Von dieser Stadtzeitung wurden monatlich rund 1300 Exemplare mit 40 Seiten produziert und für je 2 Mark verkauft - alles selbstverständlich non-profit und ohne Bezahlung der Arbeit. Auch wenn Schreibe und Lay-Out aus Profi-Sicht einiges zu wünschen übrig ließen - auf Themenvielfalt und Recherche kann man heute noch stolz sein. Die Göttinger Stadtzeitung war ein echtes Stück Gegenöffentlichkeit mit Artikeln, die gründlich und teilweise undercover recherchiert wurden.

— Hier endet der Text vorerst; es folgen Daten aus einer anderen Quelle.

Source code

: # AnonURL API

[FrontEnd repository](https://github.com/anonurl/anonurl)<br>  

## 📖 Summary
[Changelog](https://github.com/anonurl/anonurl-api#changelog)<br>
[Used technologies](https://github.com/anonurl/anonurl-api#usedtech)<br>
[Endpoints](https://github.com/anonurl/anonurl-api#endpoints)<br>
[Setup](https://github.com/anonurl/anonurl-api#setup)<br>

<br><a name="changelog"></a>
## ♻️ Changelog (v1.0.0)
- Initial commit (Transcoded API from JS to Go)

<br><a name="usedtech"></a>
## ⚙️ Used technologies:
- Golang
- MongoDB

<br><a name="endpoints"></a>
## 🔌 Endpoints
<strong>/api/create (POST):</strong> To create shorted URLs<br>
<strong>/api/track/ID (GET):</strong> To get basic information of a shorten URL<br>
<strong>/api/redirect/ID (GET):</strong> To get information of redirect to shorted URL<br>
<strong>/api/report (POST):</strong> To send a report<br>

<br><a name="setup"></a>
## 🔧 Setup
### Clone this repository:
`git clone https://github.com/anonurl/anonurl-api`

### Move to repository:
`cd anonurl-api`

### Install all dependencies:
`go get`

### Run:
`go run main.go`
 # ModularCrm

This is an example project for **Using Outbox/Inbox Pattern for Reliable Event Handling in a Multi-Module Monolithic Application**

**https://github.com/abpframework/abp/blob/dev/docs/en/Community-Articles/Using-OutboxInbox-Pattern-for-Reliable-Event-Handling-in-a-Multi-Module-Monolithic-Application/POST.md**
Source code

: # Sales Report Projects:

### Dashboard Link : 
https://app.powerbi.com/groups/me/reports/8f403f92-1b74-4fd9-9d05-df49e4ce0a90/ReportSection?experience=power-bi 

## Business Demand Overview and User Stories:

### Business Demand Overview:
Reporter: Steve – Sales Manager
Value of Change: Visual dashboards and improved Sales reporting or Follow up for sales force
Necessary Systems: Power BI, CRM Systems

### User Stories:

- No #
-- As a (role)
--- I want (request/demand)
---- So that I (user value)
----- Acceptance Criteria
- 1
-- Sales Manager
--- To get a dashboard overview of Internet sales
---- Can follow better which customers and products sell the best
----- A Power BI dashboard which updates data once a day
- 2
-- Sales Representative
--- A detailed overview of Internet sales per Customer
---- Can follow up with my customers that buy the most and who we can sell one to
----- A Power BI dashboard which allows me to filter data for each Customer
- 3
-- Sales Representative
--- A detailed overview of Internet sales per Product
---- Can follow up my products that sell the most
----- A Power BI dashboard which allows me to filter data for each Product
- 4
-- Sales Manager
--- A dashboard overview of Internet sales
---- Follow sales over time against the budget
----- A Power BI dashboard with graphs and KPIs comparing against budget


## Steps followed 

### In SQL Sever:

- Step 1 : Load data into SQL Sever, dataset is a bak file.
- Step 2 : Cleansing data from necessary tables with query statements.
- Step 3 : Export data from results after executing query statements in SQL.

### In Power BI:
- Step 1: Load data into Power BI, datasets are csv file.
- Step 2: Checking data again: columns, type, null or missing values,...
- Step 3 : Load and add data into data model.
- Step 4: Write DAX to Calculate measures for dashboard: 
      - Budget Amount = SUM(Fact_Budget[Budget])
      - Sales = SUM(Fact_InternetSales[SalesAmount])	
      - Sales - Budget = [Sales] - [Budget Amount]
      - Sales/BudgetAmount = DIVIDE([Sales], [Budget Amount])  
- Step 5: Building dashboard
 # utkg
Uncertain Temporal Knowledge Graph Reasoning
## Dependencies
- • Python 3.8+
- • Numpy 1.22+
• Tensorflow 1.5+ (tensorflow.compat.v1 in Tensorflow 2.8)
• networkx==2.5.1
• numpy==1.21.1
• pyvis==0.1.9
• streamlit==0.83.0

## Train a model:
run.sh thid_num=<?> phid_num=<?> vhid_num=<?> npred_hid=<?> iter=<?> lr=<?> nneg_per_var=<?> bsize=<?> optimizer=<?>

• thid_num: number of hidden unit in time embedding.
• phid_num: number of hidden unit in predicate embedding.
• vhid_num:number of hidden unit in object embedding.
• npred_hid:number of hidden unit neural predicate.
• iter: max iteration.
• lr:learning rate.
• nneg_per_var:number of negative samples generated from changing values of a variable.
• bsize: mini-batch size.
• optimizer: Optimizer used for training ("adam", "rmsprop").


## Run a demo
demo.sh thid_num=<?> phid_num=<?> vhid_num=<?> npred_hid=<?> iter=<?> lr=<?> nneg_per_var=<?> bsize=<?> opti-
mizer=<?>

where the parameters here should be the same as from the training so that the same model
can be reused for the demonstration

Lieblingsfeinde der GöSZies
(ohne Anspruch auf Vollständigkeit)
Briese, Bruno  lmmobilien-Tycoon
Busch, Kurt  OB, SPD
Dawe, Bauunternehmer und Vermieter
Göttinger Blick
Göttinger Tageblatt
Hiero ltzo - Stadtmagazinkonkurrenz
KKK - Kino König Krause
Knoke, Otto - Polizeichef
Kurth - Immobilien-Firma
Mogwitz, Gerd, Polizeichef
Rinck Gerd, Bürgermeister, CDU
Vieten, Rolf - OB, FDP

Die "Stadtzeitung" hat so manches heimliche Geschehen in Göttingen öffentlich gemacht oder näher ans Licht der Öffentlichkeit gezogen als die professionelle Presse. Ob es um miese Arbeitsbedingungen in Göttinger Unternehmen ging ob es die Lebensbedingungen in der Füchtlingsunterkunft ,,Hotel Astoria" waren oder ob es das bis dahin unkontrollierte und reichlich rechtsstaatsferne Gebaren des Göttinger Polizei-Aufklärungskommandos mit seinen bei uns ausführlich veröffentlichten Polizeifunkprotokollen in der Spurendokumentation "Spudok" war, das waren Themen die auch überregional Beachtung fanden. Ob im niedersächsischen Landtag oder in der Redaktion des "Spiegel" - Nachfragen gab es darauf viele. Unsere kleine Zeitung hatte damit im besten demokratischen Sinn eine Kontrollfunktion.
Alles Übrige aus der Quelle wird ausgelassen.